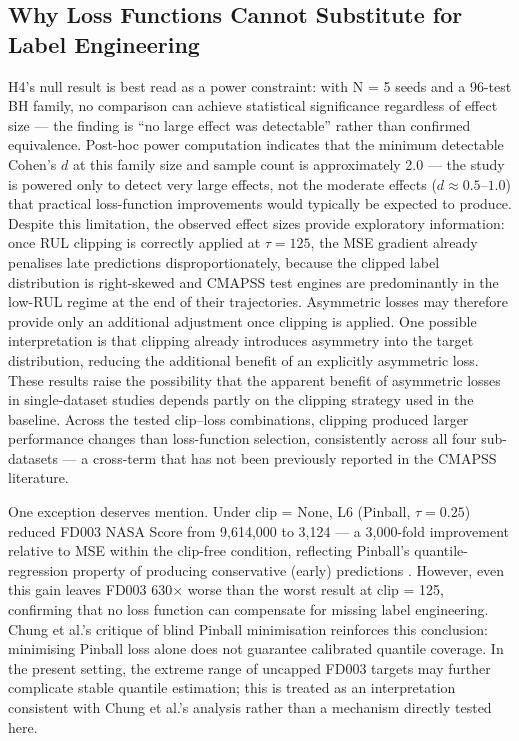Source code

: \documentclass[review,12pt]{elsarticle}
\begin{document}
\subsection{Why Loss Functions Cannot Substitute for Label Engineering}

H4's null result is best read as a power constraint: with N = 5 seeds and a 96-test BH family, no comparison can achieve statistical significance regardless of effect size --- the finding is ``no large effect was detectable'' rather than confirmed equivalence. Post-hoc power computation indicates that the minimum detectable Cohen's $d$ at this family size and sample count is approximately 2.0 --- the study is powered only to detect very large effects, not the moderate effects ($d \approx 0.5$--$1.0$) that practical loss-function improvements would typically be expected to produce. Despite this limitation, the observed effect sizes provide exploratory information: once RUL clipping is correctly applied at $\tau = 125$, the MSE gradient already penalises late predictions disproportionately, because the clipped label distribution is right-skewed and CMAPSS test engines are predominantly in the low-RUL regime at the end of their trajectories. Asymmetric losses may therefore provide only an additional adjustment once clipping is applied. One possible interpretation is that clipping already introduces asymmetry into the target distribution, reducing the additional benefit of an explicitly asymmetric loss. These results raise the possibility that the apparent benefit of asymmetric losses in single-dataset studies \cite{ref37,ref38,ref39} depends partly on the clipping strategy used in the baseline. Across the tested clip--loss combinations, clipping produced larger performance changes than loss-function selection, consistently across all four sub-datasets --- a cross-term that has not been previously reported in the CMAPSS literature.

One exception deserves mention. Under clip = None, L6 (Pinball, $\tau = 0.25$) reduced FD003 NASA Score from 9,614,000 to 3,124 — a 3,000-fold improvement relative to MSE within the clip-free condition, reflecting Pinball's quantile-regression property of producing conservative (early) predictions \cite{ref40}. However, even this gain leaves FD003 630× worse than the worst result at clip = 125, confirming that no loss function can compensate for missing label engineering. Chung et al.'s \cite{ref41} critique of blind Pinball minimisation reinforces this conclusion: minimising Pinball loss alone does not guarantee calibrated quantile coverage. In the present setting, the extreme range of uncapped FD003 targets may further complicate stable quantile estimation; this is treated as an interpretation consistent with Chung et al.'s analysis rather than a mechanism directly tested here.
\end{document}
------------------------------------
• GOAL OF THE EXERCISE: Transcribe all of the listing precisely. The images stay out of it.

• TASK SOLUTION:
Source code

: \documentclass[review,12pt]{elsarticle}
\begin{document}
\subsection{Why Loss Functions Cannot Substitute for Label Engineering}

H4's null result is best read as a power constraint: with N = 5 seeds and a 96-test BH family, no comparison can achieve statistical significance regardless of effect size --- the finding is ``no large effect was detectable'' rather than confirmed equivalence. Post-hoc power computation indicates that the minimum detectable Cohen's $d$ at this family size and sample count is approximately 2.0 --- the study is powered only to detect very large effects, not the moderate effects ($d \approx 0.5$--$1.0$) that practical loss-function improvements would typically be expected to produce. Despite this limitation, the observed effect sizes provide exploratory information: once RUL clipping is correctly applied at $\tau = 125$, the MSE gradient already penalises late predictions disproportionately, because the clipped label distribution is right-skewed and CMAPSS test engines are predominantly in the low-RUL regime at the end of their trajectories. Asymmetric losses may therefore provide only an additional adjustment once clipping is applied. One possible interpretation is that clipping already introduces asymmetry into the target distribution, reducing the additional benefit of an explicitly asymmetric loss. These results raise the possibility that the apparent benefit of asymmetric losses in single-dataset studies \cite{ref37,ref38,ref39} depends partly on the clipping strategy used in the baseline. Across the tested clip--loss combinations, clipping produced larger performance changes than loss-function selection, consistently across all four sub-datasets --- a cross-term that has not been previously reported in the CMAPSS literature.

One exception deserves mention. Under clip = None, L6 (Pinball, $\tau = 0.25$) reduced FD003 NASA Score from 9,614,000 to 3,124 — a 3,000-fold improvement relative to MSE within the clip-free condition, reflecting Pinball's quantile-regression property of producing conservative (early) predictions \cite{ref40}. However, even this gain leaves FD003 630× worse than the worst result at clip = 125, confirming that no loss function can compensate for missing label engineering. Chung et al.'s \cite{ref41} critique of blind Pinball minimisation reinforces this conclusion: minimising Pinball loss alone does not guarantee calibrated quantile coverage. In the present setting, the extreme range of uncapped FD003 targets may further complicate stable quantile estimation; this is treated as an interpretation consistent with Chung et al.'s analysis rather than a mechanism directly tested here.
\end{document}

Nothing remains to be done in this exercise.